* Problem description
All entries are to be copied verbatim, while the pictures stay out.

Saved data entries:
########################################
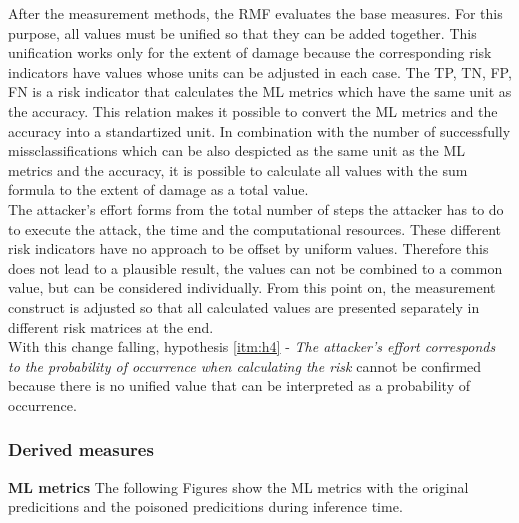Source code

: After the measurement methods, the RMF evaluates the base measures. For this purpose, all values must be unified so that they can be added together. This unification works only for the extent of damage because the corresponding risk indicators have values whose units can be adjusted in each case. The TP, TN, FP, FN is a risk indicator that calculates the ML metrics which have the same unit as the accuracy. This relation makes it possible to convert the ML metrics and the accuracy into a standartized unit. In combination with the number of successfully missclassifications which can be also despicted as the same unit as the ML metrics and the accuracy, it is possible to calculate all values with the sum formula to the extent of damage as a total value. \\
The attacker's effort forms from the total number of steps the attacker has to do to execute the attack, the time and the computational resources. These different risk indicators have no approach to be offset by uniform values. Therefore this does not lead to a plausible result, the values can not be combined to a common value, but can be considered individually. From this point on, the measurement construct is adjusted so that all calculated values are presented separately in different risk matrices at the end. \\
With this change falling, hypothesis \ref{itm:h4} - \textit{The attacker's effort corresponds to the probability of occurrence when calculating the risk} cannot be confirmed because there is no unified value that can be interpreted as a probability of occurrence.

\subsubsection*{Derived measures}

\noindent\textbf{ML metrics} The following Figures show the ML metrics with the original predicitions and the poisoned predicitions during inference time.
########################################
* Finished exercise
Source code

: After the measurement methods, the RMF evaluates the base measures. For this purpose, all values must be unified so that they can be added together. This unification works only for the extent of damage because the corresponding risk indicators have values whose units can be adjusted in each case. The TP, TN, FP, FN is a risk indicator that calculates the ML metrics which have the same unit as the accuracy. This relation makes it possible to convert the ML metrics and the accuracy into a standartized unit. In combination with the number of successfully missclassifications which can be also despicted as the same unit as the ML metrics and the accuracy, it is possible to calculate all values with the sum formula to the extent of damage as a total value. \\
The attacker's effort forms from the total number of steps the attacker has to do to execute the attack, the time and the computational resources. These different risk indicators have no approach to be offset by uniform values. Therefore this does not lead to a plausible result, the values can not be combined to a common value, but can be considered individually. From this point on, the measurement construct is adjusted so that all calculated values are presented separately in different risk matrices at the end. \\
With this change falling, hypothesis \ref{itm:h4} - \textit{The attacker's effort corresponds to the probability of occurrence when calculating the risk} cannot be confirmed because there is no unified value that can be interpreted as a probability of occurrence.

\subsubsection*{Derived measures}

\noindent\textbf{ML metrics} The following Figures show the ML metrics with the original predicitions and the poisoned predicitions during inference time.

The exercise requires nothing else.